On January 11, 2018, CEO Mark Zuckerberg wrote on Facebook, “One of our big focus areas for 2018 is making sure the time we all spend on Facebook is time well spent”. The term “time well spent” has been bouncing around Silicon Valley with growing velocity. I first heard it discussed a few years back in a talk by Tristan Harris, the former Design Ethicist at Google, featured Ted X speaker and co-founder and Executive Director of Time Well Spent, a nonprofit movement to create an ecosystem that aligns technology with our humanity.

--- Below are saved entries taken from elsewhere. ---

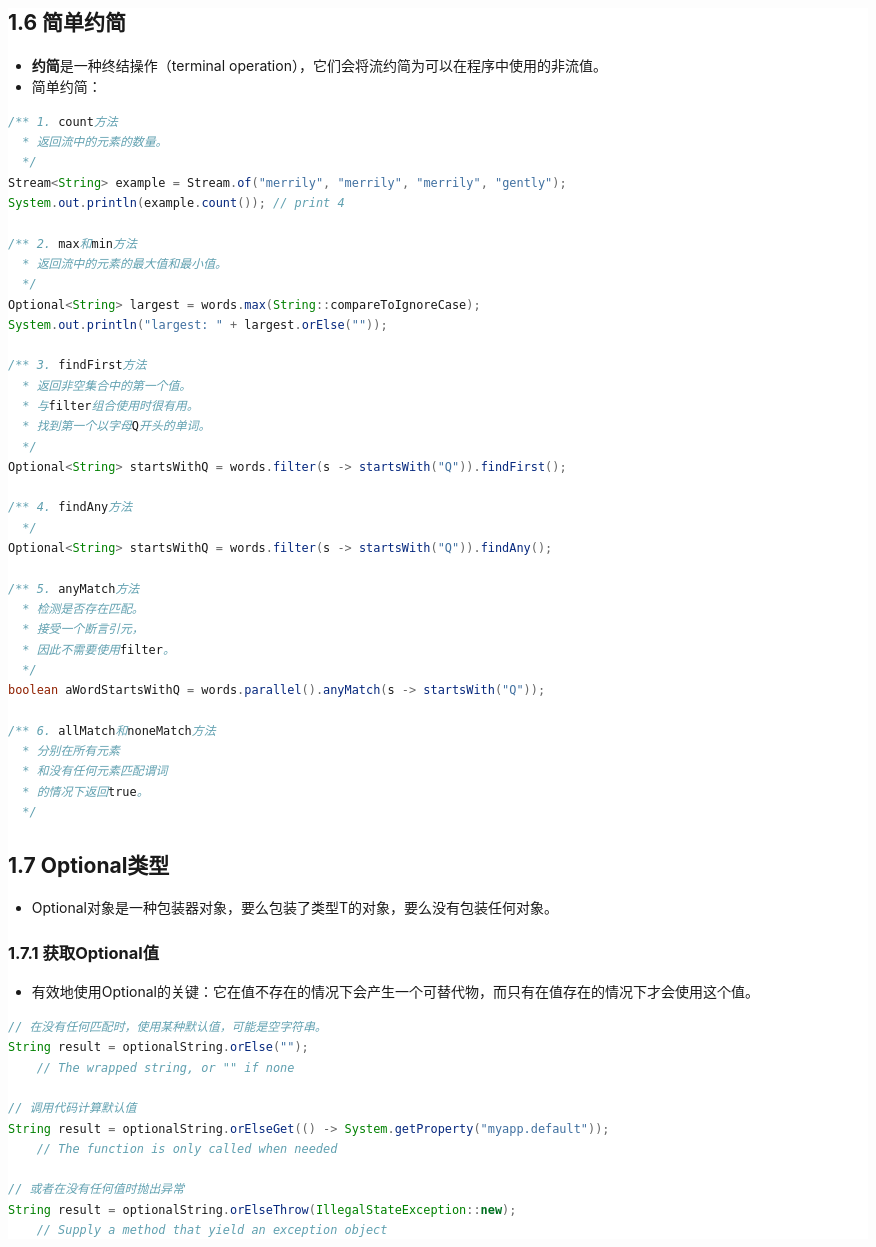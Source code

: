 ## 1.6 简单约简
- **约简**是一种终结操作（terminal operation），它们会将流约简为可以在程序中使用的非流值。
- 简单约简：

```java
/** 1. count方法
  * 返回流中的元素的数量。
  */
Stream<String> example = Stream.of("merrily", "merrily", "merrily", "gently");
System.out.println(example.count()); // print 4

/** 2. max和min方法
  * 返回流中的元素的最大值和最小值。
  */
Optional<String> largest = words.max(String::compareToIgnoreCase);
System.out.println("largest: " + largest.orElse(""));

/** 3. findFirst方法
  * 返回非空集合中的第一个值。
  * 与filter组合使用时很有用。
  * 找到第一个以字母Q开头的单词。
  */
Optional<String> startsWithQ = words.filter(s -> startsWith("Q")).findFirst();

/** 4. findAny方法
  */
Optional<String> startsWithQ = words.filter(s -> startsWith("Q")).findAny();

/** 5. anyMatch方法
  * 检测是否存在匹配。
  * 接受一个断言引元，
  * 因此不需要使用filter。
  */
boolean aWordStartsWithQ = words.parallel().anyMatch(s -> startsWith("Q"));

/** 6. allMatch和noneMatch方法
  * 分别在所有元素
  * 和没有任何元素匹配谓词
  * 的情况下返回true。
  */
```

## 1.7 Optional类型
- Optional<T>对象是一种包装器对象，要么包装了类型T的对象，要么没有包装任何对象。

### 1.7.1 获取Optional值
- 有效地使用Optional的关键：它在值不存在的情况下会产生一个可替代物，而只有在值存在的情况下才会使用这个值。

```java
// 在没有任何匹配时，使用某种默认值，可能是空字符串。
String result = optionalString.orElse("");
    // The wrapped string, or "" if none

// 调用代码计算默认值
String result = optionalString.orElseGet(() -> System.getProperty("myapp.default"));
    // The function is only called when needed

// 或者在没有任何值时抛出异常
String result = optionalString.orElseThrow(IllegalStateException::new);
    // Supply a method that yield an exception object
```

The major concern is that the technology that consumes greater amounts of our time and attention is not necessarily designed with our best interests in mind and it’s costing us and our society. One of my favorite podcasts is the Stanford University DFJ Entrepreneurial Thought Leaders Series. In an episode titled "Making Technology Less Manipulative," Tristan Harris explains the dilemma tech companies face in creating products that rely on our finite attention, and how a seemingly innocuous app is really backed by teams of engineers all focused on gaining and retaining your attention.
That’s not to say that we the users don’t enjoy the applications nor that they are necessarily bad. But when people are unwittingly manipulated to surrender their attention, it raises ethical issues. In Facebook’s case, the issue has obviously gone beyond lost time scrolling through algorithmically driven news feeds to broader societal impacts on politics and civil discord.
Of course, Facebook is not the first “media” company to struggle with fake news. In his book, The Attention Merchants: The Epic Scramble to Get Inside Our Heads, author Tim Wu cites an example from 1835 (yes, the eighteen hundreds) of the New York Sun running a headline story of “astronomical discoveries” on the moon with a five-part series describing all manner of absurd fiction. These were the first companies to embrace the business model of aggregating reader’s attention and reselling it to advertisers.
The trick today is that tech is pervasive and hard to ignore. It’s not as simple as turning off the news. Now there are feeds, alerts notifications and a constant stream of “triggers” to grab our attention.
For a great primer on how behavioral science and technology are used together in today’s products, check out Nir Eyal’s book Hooked: How-to-build-habit-forming-products and his terrific blog, Nir & Far. Nir’s insight into behavioral design is both informative for product managers and users looking to understand how and why consumer tech operates the way it does - and how to make it work for you.
It's easy to hear of the disruption technology brings and want to go back to a simpler time. After all, society has always wrestled with the impact of innovation.
I believe it was the ancient Greek playwright Sophocles who wrote “Nothing vast enters the life of mortals without a curse”. Yet technology also brings great benefits and creates new opportunities. We created Excelerate America to help small businesses and entrepreneurs to adapt to life in a digital economy by leveraging technology to achieve success. I believe technology also has the power to improve the lives of those in under-served communities and the ability to empower people to connect with their dreams.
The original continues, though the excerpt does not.